(Stored data)
BEGIN

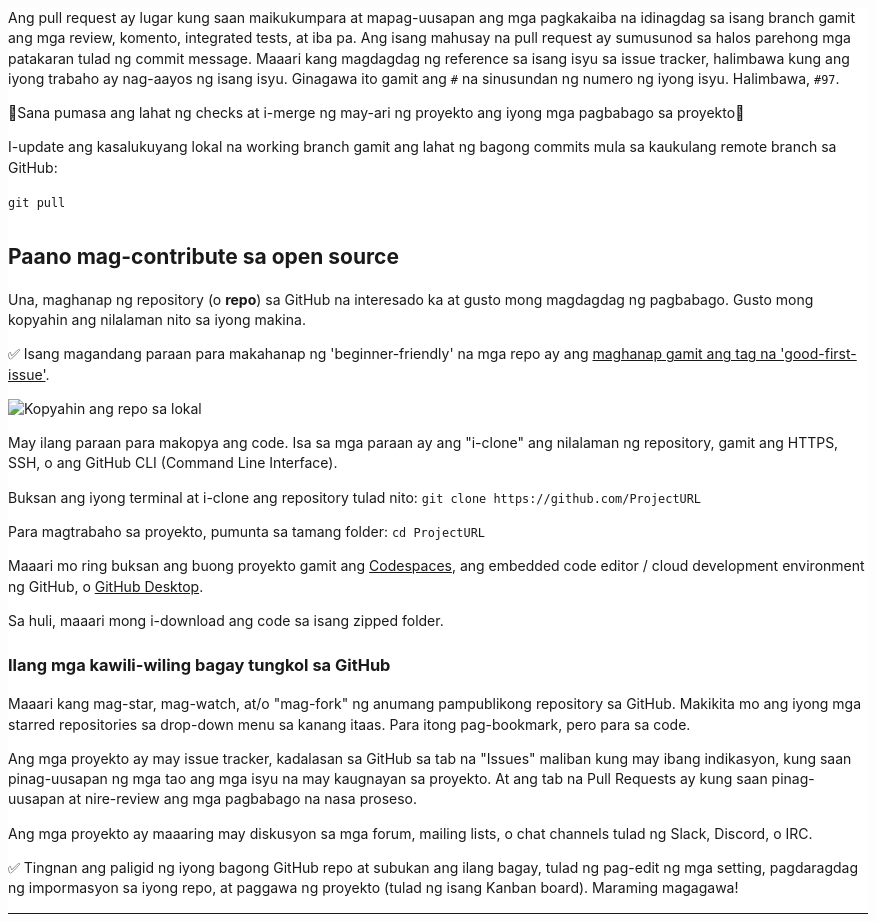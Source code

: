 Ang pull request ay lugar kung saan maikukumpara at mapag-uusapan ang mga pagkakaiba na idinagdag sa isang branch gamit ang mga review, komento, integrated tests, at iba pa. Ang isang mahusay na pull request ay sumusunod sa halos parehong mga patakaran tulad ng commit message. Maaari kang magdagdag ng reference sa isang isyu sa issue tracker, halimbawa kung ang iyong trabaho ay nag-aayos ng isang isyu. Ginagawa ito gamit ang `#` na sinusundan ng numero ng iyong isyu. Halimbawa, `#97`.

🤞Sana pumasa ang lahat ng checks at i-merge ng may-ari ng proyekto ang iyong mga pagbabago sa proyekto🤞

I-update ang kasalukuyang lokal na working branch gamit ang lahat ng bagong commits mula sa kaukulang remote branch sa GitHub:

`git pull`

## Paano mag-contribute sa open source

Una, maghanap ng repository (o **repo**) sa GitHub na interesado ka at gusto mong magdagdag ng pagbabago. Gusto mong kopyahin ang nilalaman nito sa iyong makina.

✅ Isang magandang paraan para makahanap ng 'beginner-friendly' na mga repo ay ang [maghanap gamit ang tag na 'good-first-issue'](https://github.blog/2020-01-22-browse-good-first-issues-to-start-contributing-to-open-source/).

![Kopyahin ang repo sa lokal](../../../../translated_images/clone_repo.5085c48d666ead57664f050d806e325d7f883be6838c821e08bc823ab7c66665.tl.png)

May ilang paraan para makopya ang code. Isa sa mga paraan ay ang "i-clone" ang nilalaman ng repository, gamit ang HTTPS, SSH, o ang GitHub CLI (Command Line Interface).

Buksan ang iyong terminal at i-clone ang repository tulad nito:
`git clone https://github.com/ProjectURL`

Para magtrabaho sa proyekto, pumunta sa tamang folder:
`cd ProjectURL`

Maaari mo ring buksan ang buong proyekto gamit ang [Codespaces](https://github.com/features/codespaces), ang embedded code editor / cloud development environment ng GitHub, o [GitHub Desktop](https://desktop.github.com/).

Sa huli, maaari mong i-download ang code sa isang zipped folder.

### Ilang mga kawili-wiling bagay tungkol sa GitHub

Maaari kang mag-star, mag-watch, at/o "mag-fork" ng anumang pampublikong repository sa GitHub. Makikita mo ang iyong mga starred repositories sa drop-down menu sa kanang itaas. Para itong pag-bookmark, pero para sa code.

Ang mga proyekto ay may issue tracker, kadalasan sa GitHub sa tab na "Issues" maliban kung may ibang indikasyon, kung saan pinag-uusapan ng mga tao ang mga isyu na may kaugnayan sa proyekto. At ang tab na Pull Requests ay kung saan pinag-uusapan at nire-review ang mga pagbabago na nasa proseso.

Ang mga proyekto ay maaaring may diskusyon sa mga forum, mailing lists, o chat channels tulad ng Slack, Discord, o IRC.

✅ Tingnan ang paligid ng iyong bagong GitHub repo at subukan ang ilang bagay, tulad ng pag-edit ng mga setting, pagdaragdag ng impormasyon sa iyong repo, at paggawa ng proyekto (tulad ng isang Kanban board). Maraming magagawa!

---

END
BEGIN

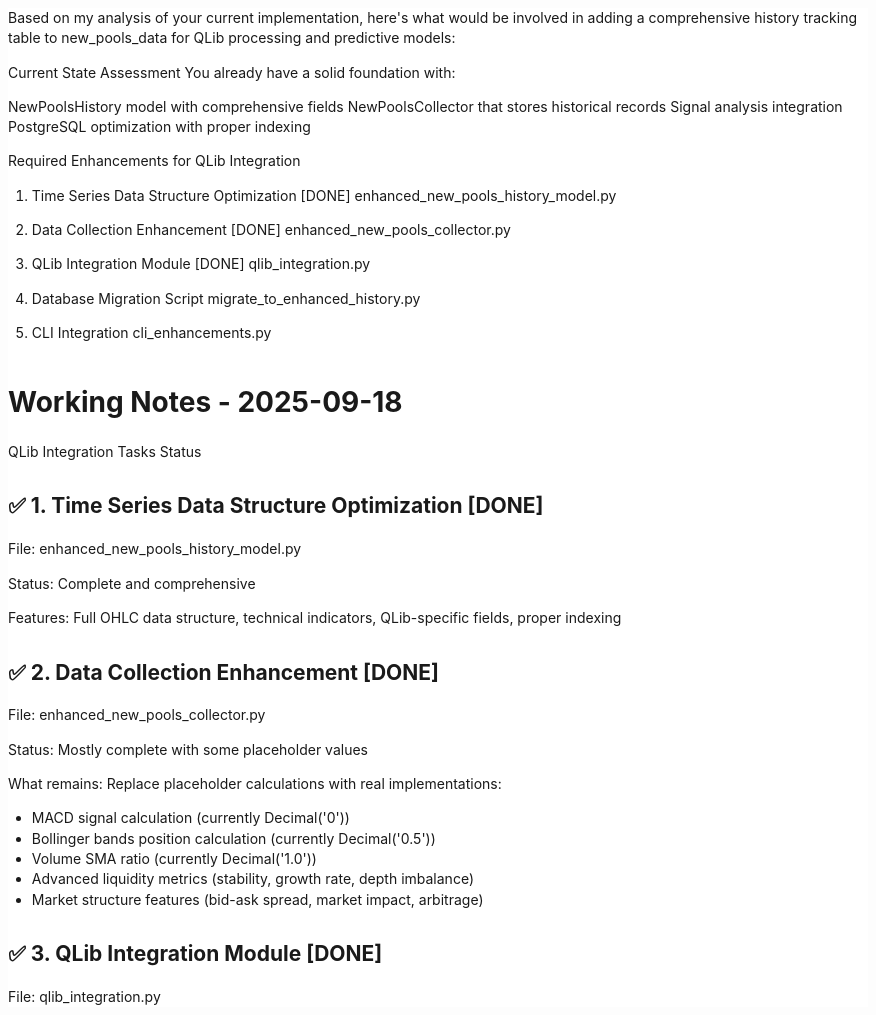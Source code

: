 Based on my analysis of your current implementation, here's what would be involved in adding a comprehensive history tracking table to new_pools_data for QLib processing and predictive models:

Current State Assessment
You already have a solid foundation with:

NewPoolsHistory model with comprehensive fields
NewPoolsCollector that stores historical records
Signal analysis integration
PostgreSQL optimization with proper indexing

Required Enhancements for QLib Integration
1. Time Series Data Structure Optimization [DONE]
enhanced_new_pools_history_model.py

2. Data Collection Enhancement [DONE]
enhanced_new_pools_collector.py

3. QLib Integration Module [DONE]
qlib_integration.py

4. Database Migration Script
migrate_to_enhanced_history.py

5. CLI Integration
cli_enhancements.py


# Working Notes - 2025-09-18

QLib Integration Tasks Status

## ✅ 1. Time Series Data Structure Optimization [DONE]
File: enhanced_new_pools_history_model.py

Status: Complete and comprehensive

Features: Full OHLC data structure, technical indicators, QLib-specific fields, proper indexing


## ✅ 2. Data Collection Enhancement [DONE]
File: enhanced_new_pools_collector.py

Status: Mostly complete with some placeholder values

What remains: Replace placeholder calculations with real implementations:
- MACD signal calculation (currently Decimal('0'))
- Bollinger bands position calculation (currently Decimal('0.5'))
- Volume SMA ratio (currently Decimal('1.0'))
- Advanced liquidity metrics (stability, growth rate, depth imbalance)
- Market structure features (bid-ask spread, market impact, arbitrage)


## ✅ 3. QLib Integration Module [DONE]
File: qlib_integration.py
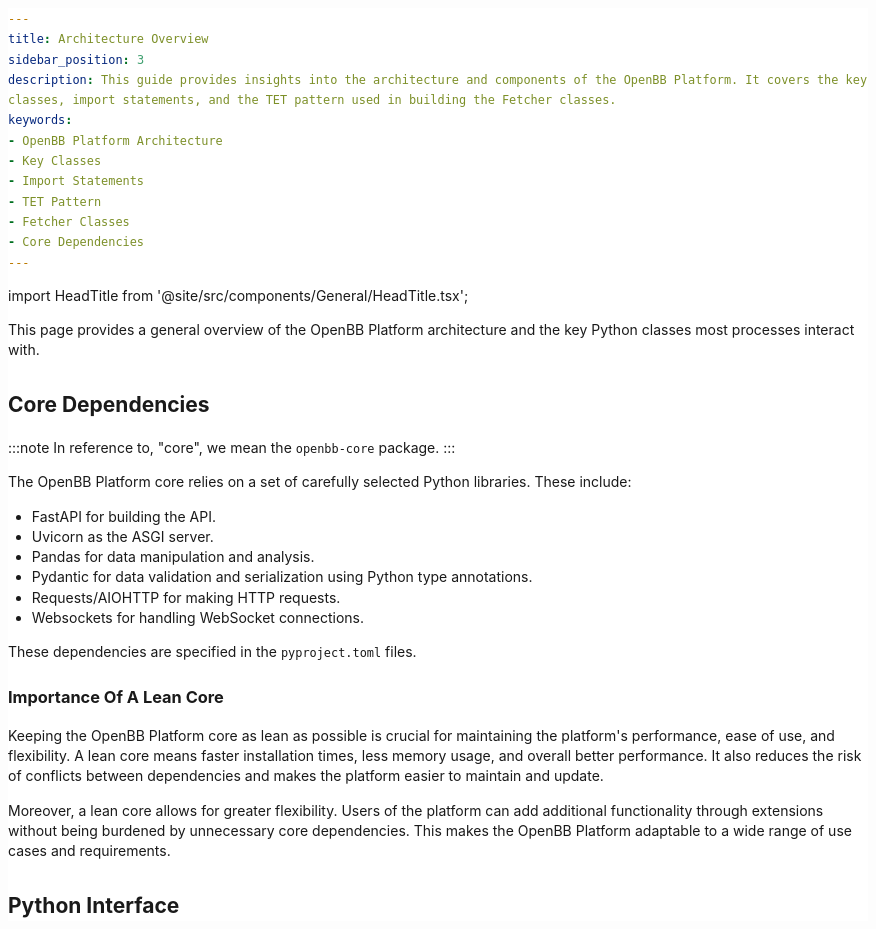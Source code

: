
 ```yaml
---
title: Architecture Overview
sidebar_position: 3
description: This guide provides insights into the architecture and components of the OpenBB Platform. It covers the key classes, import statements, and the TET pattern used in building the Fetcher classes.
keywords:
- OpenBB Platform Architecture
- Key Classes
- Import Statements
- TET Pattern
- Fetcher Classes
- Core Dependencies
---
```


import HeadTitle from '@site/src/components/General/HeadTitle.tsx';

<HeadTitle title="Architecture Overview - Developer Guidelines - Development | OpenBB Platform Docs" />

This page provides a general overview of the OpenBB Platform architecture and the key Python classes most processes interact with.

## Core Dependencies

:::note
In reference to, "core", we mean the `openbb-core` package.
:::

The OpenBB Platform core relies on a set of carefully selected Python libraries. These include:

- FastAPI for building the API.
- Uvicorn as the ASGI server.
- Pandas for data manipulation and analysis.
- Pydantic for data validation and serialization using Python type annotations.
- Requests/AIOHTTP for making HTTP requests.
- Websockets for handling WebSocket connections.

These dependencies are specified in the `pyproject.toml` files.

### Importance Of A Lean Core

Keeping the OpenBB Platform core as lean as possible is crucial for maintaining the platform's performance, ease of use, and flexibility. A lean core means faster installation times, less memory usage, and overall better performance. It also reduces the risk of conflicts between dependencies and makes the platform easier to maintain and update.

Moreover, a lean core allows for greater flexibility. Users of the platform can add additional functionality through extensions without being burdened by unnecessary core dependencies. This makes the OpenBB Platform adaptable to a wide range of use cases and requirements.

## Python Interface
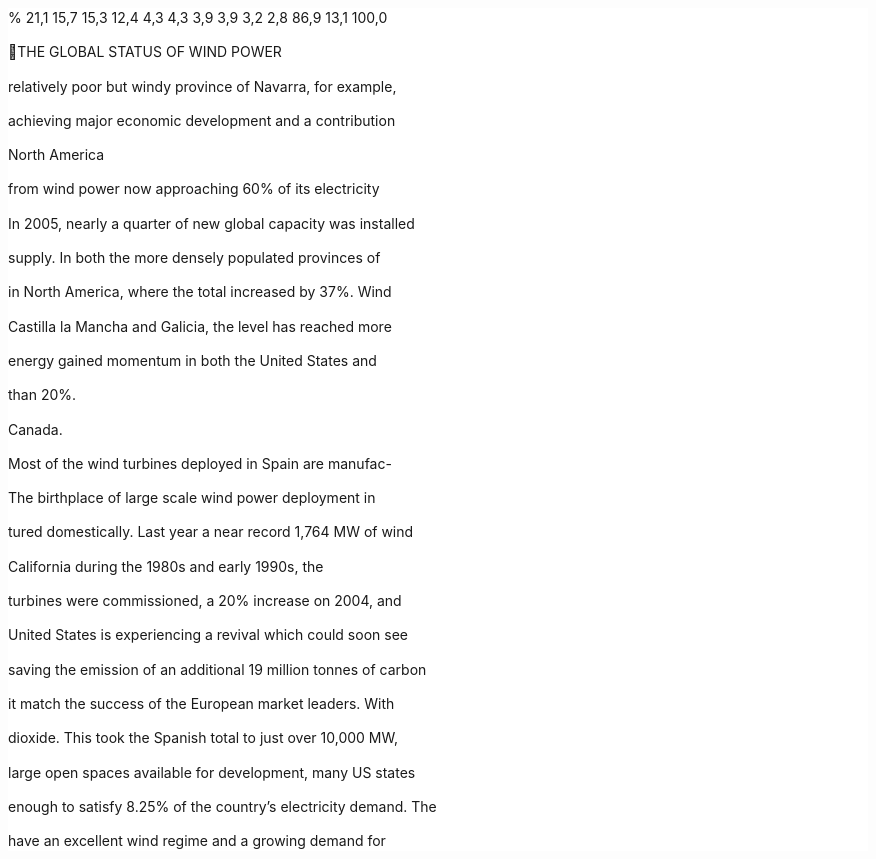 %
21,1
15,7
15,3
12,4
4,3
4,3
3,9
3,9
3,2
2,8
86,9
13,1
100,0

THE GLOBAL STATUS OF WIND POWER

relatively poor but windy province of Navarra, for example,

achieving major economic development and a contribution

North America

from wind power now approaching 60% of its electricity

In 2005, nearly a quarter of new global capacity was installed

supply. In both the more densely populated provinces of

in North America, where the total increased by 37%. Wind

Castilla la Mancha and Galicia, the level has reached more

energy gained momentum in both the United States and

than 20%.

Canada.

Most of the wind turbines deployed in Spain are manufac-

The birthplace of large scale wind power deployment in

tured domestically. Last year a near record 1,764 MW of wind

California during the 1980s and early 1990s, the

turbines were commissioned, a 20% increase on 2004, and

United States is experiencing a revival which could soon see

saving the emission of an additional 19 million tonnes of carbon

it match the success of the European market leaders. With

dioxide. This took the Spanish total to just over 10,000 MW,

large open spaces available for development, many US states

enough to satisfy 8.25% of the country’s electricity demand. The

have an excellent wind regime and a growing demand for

END

What to work on »
When copying from the data above, print only the lines from the line containing "- Pydantic for" to the line containing "from wind power", exactly, and leave the pictures out.

Result of this task »
- Pydantic for data validation and serialization using Python type annotations.
- Requests/AIOHTTP for making HTTP requests.
- Websockets for handling WebSocket connections.

These dependencies are specified in the `pyproject.toml` files.

### Importance Of A Lean Core

Keeping the OpenBB Platform core as lean as possible is crucial for maintaining the platform's performance, ease of use, and flexibility. A lean core means faster installation times, less memory usage, and overall better performance. It also reduces the risk of conflicts between dependencies and makes the platform easier to maintain and update.

Moreover, a lean core allows for greater flexibility. Users of the platform can add additional functionality through extensions without being burdened by unnecessary core dependencies. This makes the OpenBB Platform adaptable to a wide range of use cases and requirements.

## Python Interface
 %
21,1
15,7
15,3
12,4
4,3
4,3
3,9
3,9
3,2
2,8
86,9
13,1
100,0

THE GLOBAL STATUS OF WIND POWER

relatively poor but windy province of Navarra, for example,

achieving major economic development and a contribution

North America

from wind power now approaching 60% of its electricity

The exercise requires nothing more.